Na Sexta-feira santa comovia ver, nas páginas dos jornais, a figura dolorosa do Papa em seus aposentos segurando e contemplando a Cruz do Senhor durante a Via Sacra no Coliseu. Dois amigos no abandono total de amor, Cristo por livre decisão por nós, o Papa por livre aceitação por si e pela Igreja. Cristo crucificado e abandonado, o Papa crucificado, mas recebendo forças do seu Senhor e Mestre. Cristo, sentado na Cruz, seu glorioso trono de amor, o Papa preso a uma cadeira de rodas, a face devastada pela dor, mas sentindo-se revigorado por aquele cujo nome gritou na Praça de São Pedro, em outubro de 1978: “Povos do mundo, não tenhais medo de Cristo!”. E este polonês escolhido para o Trono de Pedro deu provas de não ter medo de Cristo e de sua Cruz: como catequista anunciou-o nas audiências semanais das quartas-feiras; como pregador, anunciou-o no Ângelus do meio-dia de domingo; como cruzado da fé e da paz, anunciou-o em suas 104 viagens apostólicas. Anunciou-o nos numerosos documentos, sínodos, cartas, encíclicas, audiências.

O Papa prisioneiro da doença foi o evangelizador de multidões; aceitou com paciência a rotina da Cúria romana, ele que se sentia o mundo uma praça donde era pároco.

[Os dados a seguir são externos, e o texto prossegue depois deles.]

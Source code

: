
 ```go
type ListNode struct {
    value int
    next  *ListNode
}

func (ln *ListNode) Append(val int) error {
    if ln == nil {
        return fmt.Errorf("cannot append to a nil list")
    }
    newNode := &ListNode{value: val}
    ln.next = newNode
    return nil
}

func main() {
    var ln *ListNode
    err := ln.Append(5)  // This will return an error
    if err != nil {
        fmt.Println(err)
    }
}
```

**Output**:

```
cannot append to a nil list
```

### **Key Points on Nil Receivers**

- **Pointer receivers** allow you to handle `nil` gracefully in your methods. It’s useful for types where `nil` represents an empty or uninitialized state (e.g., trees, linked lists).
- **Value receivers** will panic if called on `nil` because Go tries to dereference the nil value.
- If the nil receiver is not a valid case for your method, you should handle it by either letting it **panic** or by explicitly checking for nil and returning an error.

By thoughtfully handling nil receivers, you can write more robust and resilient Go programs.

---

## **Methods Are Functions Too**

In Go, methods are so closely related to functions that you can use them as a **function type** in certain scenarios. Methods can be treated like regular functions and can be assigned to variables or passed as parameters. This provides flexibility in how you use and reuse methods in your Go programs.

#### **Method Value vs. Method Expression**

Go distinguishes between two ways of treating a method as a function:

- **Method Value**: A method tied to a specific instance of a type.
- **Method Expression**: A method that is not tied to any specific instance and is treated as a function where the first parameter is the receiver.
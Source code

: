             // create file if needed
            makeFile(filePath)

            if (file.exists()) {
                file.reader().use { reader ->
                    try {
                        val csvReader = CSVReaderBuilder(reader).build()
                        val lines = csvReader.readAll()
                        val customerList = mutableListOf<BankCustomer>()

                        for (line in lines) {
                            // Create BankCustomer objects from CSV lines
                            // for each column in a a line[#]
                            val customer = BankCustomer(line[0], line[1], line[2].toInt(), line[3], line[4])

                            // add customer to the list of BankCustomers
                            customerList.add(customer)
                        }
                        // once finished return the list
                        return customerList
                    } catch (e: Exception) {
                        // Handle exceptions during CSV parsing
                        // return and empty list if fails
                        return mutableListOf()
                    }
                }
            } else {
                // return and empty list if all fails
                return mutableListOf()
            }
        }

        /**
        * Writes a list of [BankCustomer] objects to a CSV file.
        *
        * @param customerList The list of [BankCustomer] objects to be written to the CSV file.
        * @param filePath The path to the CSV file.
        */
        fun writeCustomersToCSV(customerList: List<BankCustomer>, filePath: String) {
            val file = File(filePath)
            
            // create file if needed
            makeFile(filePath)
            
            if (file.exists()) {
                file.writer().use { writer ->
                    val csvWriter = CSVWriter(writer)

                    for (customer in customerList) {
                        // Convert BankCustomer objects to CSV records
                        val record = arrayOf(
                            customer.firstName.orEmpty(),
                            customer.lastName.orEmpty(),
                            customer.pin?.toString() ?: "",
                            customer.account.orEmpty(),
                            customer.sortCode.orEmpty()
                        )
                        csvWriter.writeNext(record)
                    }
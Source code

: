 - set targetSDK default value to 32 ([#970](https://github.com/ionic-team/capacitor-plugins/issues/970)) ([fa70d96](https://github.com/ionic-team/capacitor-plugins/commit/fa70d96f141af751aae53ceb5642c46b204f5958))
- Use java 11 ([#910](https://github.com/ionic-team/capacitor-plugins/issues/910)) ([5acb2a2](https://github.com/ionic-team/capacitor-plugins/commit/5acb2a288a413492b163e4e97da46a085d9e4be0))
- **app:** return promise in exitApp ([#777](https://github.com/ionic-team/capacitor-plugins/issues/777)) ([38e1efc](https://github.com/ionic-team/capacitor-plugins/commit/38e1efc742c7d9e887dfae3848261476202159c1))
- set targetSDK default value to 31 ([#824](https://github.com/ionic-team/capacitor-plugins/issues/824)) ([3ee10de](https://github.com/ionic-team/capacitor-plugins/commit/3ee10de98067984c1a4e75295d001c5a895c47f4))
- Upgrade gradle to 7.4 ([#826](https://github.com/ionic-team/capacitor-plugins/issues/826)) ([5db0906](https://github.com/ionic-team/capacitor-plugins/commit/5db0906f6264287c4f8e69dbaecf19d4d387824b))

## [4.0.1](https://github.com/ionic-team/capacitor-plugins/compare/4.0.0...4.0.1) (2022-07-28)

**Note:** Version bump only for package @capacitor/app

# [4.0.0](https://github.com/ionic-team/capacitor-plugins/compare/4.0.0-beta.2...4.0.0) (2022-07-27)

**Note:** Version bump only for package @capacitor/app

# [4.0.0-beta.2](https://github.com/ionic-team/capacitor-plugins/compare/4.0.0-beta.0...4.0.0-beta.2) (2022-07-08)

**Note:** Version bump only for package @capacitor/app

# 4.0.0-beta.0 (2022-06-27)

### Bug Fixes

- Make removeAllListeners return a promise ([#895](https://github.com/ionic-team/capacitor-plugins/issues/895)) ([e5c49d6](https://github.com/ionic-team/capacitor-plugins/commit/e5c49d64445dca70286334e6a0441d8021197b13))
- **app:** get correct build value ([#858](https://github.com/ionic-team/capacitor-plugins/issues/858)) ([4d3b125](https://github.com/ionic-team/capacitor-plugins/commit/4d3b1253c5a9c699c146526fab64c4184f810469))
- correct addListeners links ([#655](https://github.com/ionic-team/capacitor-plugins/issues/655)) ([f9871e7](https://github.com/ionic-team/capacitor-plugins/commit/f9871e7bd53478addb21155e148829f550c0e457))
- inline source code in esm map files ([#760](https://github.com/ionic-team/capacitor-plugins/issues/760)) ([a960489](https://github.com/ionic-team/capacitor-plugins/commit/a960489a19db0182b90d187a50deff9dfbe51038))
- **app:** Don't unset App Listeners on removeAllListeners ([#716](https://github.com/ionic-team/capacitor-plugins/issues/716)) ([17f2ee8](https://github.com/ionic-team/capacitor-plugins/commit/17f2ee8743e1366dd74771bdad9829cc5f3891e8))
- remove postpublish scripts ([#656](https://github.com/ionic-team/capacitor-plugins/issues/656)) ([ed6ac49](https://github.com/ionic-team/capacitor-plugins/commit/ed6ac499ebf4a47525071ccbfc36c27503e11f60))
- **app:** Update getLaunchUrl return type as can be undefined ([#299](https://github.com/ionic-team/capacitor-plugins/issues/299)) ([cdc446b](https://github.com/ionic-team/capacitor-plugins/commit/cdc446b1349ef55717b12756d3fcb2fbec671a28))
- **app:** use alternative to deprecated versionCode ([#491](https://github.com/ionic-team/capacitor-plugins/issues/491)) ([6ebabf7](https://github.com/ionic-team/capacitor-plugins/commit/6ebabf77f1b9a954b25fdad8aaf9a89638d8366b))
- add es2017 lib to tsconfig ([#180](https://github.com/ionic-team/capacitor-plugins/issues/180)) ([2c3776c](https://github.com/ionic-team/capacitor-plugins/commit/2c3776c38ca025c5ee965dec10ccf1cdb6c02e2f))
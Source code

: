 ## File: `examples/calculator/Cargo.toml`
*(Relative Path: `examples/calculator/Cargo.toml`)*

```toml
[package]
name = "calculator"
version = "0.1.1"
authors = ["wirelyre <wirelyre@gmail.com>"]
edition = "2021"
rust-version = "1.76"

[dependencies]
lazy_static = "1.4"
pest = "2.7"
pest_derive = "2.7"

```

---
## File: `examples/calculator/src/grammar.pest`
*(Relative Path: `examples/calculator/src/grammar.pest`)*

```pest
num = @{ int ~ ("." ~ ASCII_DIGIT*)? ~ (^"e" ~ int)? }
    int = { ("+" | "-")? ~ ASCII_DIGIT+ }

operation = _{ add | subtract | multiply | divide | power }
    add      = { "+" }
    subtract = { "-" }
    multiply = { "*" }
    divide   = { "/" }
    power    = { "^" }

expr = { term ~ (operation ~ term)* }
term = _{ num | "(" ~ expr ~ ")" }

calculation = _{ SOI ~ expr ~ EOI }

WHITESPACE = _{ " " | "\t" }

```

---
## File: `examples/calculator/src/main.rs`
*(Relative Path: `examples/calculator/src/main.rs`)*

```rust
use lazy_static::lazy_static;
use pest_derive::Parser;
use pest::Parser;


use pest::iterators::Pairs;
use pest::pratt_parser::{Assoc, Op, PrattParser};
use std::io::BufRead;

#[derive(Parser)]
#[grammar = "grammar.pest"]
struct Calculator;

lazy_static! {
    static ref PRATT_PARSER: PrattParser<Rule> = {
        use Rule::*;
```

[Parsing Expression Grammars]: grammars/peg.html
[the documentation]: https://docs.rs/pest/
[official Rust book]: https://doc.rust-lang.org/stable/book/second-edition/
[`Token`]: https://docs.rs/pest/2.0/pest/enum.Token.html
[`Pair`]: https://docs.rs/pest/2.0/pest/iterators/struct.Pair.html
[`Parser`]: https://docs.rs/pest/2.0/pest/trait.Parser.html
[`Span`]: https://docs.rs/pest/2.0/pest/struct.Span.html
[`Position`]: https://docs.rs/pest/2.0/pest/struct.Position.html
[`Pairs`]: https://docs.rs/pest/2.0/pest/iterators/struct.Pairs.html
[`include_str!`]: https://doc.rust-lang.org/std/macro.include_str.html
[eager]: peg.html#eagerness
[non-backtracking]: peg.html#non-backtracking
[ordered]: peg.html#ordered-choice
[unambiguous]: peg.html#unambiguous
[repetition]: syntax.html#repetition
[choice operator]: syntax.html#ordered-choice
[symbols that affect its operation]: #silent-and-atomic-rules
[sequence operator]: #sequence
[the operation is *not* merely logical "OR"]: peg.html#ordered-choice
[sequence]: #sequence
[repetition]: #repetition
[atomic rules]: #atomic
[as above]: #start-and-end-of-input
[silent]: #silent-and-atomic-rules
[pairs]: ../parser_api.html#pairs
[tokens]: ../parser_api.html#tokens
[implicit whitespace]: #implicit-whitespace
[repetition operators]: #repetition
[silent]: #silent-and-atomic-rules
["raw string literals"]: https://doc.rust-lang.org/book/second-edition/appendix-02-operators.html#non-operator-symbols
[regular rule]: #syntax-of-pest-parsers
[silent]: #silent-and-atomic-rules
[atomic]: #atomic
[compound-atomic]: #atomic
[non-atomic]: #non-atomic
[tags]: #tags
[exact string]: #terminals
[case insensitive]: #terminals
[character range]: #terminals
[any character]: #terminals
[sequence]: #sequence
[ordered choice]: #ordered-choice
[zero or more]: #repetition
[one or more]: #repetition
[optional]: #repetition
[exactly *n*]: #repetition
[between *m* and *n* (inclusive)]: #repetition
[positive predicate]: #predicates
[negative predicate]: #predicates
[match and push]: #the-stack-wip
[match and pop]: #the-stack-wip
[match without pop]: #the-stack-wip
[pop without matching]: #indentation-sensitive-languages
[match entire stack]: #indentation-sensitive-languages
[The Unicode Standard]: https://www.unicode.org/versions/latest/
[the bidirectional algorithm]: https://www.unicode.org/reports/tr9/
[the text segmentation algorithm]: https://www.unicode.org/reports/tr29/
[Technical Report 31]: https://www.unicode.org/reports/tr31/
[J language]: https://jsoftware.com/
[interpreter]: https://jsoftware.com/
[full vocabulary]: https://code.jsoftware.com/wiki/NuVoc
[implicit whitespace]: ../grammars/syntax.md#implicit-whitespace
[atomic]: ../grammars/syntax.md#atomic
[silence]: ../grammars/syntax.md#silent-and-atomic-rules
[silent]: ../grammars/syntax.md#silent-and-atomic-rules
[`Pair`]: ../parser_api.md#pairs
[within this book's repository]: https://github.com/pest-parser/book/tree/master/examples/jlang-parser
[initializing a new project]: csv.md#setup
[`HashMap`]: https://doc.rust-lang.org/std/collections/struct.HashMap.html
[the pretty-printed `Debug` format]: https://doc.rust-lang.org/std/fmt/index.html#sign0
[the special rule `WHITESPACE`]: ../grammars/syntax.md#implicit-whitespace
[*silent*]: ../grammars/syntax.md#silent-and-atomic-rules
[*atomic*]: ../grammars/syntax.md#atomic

O Papa estava doente, mas sua pessoa não é uma doença. Nossa cultura é do detalhe, do pormenor mórbido e buscava no corpo do Papa sinais de doença: lentes poderosas, filmadoras indiscretas procuravam nas mãos, nos dedos, nos lábios, sinais, quem sabe, do fim. Também nós, católicos, corremos o risco de confundir a missão de Pedro com a doença de Pedro, confundir o Papa com o governo do Papa. Karol Wojtylla não era um executivo de empresa, não era o gerente do Estado do Vaticano: a Igreja é mistério, Corpo de Cristo e Povo de Deus. Transcende infinitamente a dimensão burocrática à qual queremos reduzi-la e à qual muitos burocratas eclesiásticos tentam prazerosamente resumi-la.

Na doença do Papa o Espírito que fala às Igrejas nos revelava a necessidade da dimensão colegial da unidade e nos revelava uma outra face do pontificado romano: a paternidade espiritual, a paternidade da cruz oferecida pela Igreja e pelo mundo, tão ou mais eficaz do que a inteligência humana do governo.

João Paulo II alimentou um prazer imenso de ver o povo e de ser por ele visto. Também na doença gostava de ver o rebanho aflito e por ele ser contemplado. Nas últimas semanas de vida terrena ainda apareceu na janela de seu apartamento, contemplando o “seu” povo e sendo por ele contemplado. Mas não conseguia falar: estava mudo. Nem sempre foi assim: os papas se faziam ver raramente, nunca na doença. Pio XII viveu doente 6 anos e aparecia somente quando podia passar a falsa imagem de um homem saudável. João XXIII buscou refúgio na Torre Leonina, onde os ares lhe pareciam mais saudáveis. Paulo VI recolheu-se ao silêncio para meditar o Pai-nosso à espera do dia da Transfiguração (6 de agosto).

João Paulo II, testemunha qualificada das dores humanas de todos os matizes e credos, das hecatombes do nazismo e do comunismo, que fez suas as dores do ser humano onde quer que se encontrasse, que sentiu na carne o que é ser atravessado por projéteis do terror, que sentiu a inexorabilidade da doença incurável, revelava sua face solidária e paterna com todos os sofredores do mundo.

Foi ele que insistiu na dimensão do viver a descoberta do Jesus Abandonado, como experiência de vida humana e divina e, portanto, do fazer-se um conosco e com o Pai, com todas as conseqüências: o esvaziamento de cada um de nós para o dom total de si, para ser um no amor.

Sua vida foi aplacar a sede de almas manifestada por Cristo na Cruz: Tenho sede! Com seu ministério, João Paulo procurou aplacar essa sede. E o fez com a palavra, os escritos, as viagens, com sua pessoa.

Suas últimas palavras foram profissão de fé no amor do Pai e na ressurreição: “Deixai-me ir para a Casa do Pai”!

Nesse domingo da misericórdia, abrindo o mês de Maria, Mãe amável a quem consagrou a existência, nos louvamos o Senhor pela fé católica, pedimos perdão por nossos pecados, agradecemos a Deus pelo Bem-aventurado João Paulo II.